Whenever I try to import certain images from iNat to Wikimedia Commons, I get a “403 Forbidden” server error. It looks like this is because the iNat images are no longer being hosted at https://static.inaturalist.org/ but at https://inaturalist-open-data.s3.amazonaws.com/ instead. Is inaturalist-open-data.s3.amazonaws.com going to be the new domain name for all images going forward? Are older images going to be moved to this domain name?
With opening the following url:
I receive the following error:
The request could not be satisfied.
Request blocked. We can’t connect to the server for this app or website at this time. There might be too much traffic or a configuration error. Try again later, or contact the app or website owner.
If you provide content to customers through CloudFront, you can find steps to troubleshoot and help prevent this error by reviewing the CloudFront documentation.
Generated by cloudfront (custom)
OS: Android / Windows
There have been some intentional changes to the photo URLs, but I don’t know the whole story behind them. Hopefully someone from staff will chime in.
Thanks for explaining the static url change was intended.
Also I tried to import a picture to Wikimedia Commons.
Created a fix for this:
And also this is needed:
Tony has been notified of this issue previously, the post was made into a private message, which is why you can’t find it.
I confirm that the “static” URLs mentioned above don’t work, but some still do, for example:
(at least it works for me at this time).
Both tasks I mentioned earlier are done and now it works again. Looks to me this issue can be closed.
@tiwane - Do you know if inaturalist-open-data.s3.amazonaws.com is a reliable domain name to use for the future, or is it possible it will change again? If it is likely to change, do you know how so? I’m asking because the domain name has to be whitelisted on Wikimedia’s end and we can use wildcards in the whitelist entry, for example, inaturalist-open-data.*.amazonaws.com. What would you suggest we add as the whitelist entry?
Hi all - this is because we’re in the process of making use of the Amazon Open Data Sponsorship Program - here’s some background:
All photos on iNaturalist are hosted on servers we rent from Amazon (specifically using their S3 service). You can think of this as a big bucket of images where each image is identified by a specific public URL. The iNaturalist database keeps track of which photo is filed under which URL allowing the platform to fetch and display photos as needed when you’re using the app or website. As iNaturalist grows, photo storage costs are growing too. We’re currently paying over $10,000 a month in photo storage costs and expect that these costs would double in the next couple of years under iNat’s growth trajectory and current system. This includes the cost of storing the photos (storage) and costs associated with sending the photos over the internet whenever anyone loads a page that displays one or otherwise downloads one (bandwidth).

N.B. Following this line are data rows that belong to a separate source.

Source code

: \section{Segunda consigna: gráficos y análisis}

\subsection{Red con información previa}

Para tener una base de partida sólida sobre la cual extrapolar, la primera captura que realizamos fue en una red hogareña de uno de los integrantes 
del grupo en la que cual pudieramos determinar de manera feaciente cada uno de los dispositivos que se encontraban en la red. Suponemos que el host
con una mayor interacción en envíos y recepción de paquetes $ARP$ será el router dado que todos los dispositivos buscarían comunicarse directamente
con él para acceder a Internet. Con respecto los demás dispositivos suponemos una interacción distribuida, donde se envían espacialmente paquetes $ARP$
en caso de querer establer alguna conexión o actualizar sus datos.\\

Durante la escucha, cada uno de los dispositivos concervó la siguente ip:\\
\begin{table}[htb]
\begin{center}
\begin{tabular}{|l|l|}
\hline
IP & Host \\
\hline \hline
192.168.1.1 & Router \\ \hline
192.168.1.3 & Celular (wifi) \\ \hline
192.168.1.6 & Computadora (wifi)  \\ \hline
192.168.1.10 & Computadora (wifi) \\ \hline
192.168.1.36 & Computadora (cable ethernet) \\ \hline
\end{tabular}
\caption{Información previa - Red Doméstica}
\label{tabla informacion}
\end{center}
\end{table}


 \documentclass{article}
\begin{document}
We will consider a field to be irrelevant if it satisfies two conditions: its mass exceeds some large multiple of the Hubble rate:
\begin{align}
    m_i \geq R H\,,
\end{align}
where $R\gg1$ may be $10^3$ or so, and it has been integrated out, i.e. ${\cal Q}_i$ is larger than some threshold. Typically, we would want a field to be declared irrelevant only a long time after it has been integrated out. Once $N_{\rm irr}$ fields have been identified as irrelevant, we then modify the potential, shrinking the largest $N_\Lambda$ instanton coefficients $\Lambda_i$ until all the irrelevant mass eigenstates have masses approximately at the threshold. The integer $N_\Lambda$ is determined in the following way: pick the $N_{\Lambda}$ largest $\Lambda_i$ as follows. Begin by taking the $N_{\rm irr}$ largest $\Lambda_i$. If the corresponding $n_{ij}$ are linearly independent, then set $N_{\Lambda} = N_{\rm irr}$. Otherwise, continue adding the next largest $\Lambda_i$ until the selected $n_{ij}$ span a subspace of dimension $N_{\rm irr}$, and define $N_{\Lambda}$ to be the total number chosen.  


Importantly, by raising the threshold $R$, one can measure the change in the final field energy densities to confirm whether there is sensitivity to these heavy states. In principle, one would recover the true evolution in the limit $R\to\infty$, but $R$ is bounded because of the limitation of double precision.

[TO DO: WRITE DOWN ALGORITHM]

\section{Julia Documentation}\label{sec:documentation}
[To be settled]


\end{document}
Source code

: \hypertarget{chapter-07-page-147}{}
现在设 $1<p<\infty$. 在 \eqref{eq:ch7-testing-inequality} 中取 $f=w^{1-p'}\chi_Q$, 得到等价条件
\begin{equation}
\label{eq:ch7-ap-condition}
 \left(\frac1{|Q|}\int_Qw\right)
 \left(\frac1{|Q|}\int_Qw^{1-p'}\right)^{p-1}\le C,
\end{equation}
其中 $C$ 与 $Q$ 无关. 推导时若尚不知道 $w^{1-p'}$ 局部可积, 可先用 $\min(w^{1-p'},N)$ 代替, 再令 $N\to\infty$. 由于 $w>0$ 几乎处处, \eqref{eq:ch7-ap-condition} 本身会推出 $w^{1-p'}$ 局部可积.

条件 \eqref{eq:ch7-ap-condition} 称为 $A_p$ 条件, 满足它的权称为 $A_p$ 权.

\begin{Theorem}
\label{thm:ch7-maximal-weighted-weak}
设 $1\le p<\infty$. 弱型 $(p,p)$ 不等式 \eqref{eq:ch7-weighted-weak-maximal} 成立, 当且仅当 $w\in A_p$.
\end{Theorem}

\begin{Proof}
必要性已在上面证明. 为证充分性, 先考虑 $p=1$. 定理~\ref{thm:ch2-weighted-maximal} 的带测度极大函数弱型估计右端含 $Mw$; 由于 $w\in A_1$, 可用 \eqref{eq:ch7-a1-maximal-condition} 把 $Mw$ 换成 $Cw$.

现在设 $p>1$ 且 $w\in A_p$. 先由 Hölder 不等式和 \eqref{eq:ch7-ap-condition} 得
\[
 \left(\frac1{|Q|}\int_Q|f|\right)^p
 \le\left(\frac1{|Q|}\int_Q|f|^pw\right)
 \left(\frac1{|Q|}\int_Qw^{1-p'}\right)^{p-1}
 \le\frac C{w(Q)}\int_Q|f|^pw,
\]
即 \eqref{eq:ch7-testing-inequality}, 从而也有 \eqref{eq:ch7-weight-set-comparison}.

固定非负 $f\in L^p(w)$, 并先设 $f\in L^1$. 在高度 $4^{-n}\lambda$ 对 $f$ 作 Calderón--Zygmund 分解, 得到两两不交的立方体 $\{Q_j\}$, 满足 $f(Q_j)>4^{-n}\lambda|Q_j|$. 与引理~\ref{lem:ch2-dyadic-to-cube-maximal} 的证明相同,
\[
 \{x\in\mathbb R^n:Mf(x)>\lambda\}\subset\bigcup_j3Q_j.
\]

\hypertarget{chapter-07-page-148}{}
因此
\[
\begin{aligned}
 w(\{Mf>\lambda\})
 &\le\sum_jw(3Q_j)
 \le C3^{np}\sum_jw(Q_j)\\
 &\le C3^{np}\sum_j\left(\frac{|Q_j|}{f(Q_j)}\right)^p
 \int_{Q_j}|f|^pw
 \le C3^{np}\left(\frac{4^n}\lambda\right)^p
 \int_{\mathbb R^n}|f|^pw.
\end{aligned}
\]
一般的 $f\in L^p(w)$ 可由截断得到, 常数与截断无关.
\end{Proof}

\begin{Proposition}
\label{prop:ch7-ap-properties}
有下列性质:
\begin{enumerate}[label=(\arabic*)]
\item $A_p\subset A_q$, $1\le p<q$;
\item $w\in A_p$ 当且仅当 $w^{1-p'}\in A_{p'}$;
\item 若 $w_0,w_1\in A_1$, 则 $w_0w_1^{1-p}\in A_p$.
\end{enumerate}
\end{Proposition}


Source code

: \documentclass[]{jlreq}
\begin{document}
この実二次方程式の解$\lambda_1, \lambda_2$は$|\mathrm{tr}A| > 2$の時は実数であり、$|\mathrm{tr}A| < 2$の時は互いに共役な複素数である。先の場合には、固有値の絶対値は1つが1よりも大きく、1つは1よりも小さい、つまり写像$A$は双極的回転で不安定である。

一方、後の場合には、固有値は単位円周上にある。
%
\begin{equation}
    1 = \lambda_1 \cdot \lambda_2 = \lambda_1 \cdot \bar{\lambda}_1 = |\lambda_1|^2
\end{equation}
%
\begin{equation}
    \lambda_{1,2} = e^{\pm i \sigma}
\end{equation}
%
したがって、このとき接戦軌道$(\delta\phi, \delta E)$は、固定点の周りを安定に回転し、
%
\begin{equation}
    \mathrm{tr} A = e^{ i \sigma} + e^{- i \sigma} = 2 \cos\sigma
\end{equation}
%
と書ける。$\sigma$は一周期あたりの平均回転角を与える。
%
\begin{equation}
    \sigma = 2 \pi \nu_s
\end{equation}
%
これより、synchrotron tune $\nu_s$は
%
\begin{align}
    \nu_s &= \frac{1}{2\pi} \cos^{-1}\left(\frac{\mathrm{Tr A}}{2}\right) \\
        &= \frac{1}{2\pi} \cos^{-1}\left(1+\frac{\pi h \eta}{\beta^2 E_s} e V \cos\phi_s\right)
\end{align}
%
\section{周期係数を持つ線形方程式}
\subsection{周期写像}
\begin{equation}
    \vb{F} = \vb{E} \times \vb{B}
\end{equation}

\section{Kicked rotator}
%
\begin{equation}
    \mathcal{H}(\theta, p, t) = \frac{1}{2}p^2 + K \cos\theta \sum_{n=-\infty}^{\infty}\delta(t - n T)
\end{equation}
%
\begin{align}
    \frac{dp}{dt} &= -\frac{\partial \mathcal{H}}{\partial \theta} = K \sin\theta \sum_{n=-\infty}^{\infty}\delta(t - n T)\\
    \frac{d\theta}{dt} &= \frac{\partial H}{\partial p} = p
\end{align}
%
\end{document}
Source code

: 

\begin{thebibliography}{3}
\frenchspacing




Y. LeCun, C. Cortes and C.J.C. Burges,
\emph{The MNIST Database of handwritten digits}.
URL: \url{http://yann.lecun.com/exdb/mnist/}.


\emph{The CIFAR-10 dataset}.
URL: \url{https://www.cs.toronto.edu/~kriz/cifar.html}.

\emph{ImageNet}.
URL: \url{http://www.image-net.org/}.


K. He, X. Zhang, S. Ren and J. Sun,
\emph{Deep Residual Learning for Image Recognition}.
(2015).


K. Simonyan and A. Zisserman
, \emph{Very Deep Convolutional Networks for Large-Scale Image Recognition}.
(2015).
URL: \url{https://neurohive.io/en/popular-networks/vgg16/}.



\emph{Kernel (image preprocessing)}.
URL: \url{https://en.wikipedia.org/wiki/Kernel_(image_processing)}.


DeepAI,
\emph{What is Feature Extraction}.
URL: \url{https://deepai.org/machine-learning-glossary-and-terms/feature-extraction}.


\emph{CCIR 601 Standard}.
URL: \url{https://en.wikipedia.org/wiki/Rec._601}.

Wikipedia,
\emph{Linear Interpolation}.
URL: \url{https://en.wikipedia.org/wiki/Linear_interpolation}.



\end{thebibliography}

Luckily, we’ve successfully applied to the Amazon Open Data Sponsorship Program (AODSP) which means Amazon will kindly pick up the bill associated with some of the photos in the bucket, under some conditions. We’re super excited about this because it will help us control costs and, as we’ll describe shortly, will make it a lot easier for groups hoping to access and use iNaturalist data to do so.
The big caveat is that only open-licensed (e.g. Creative Commons) and unlicensed (CC0 / public domain) data are eligible to be hosted in the AODSP. To accommodate this, we set up a new bucket that only contains this open-licensed and unlicensed content, while unlicensed photos remain in the old bucket. We’re also in the process of moving around 70 million licensed photos from the old bucket to the new bucket.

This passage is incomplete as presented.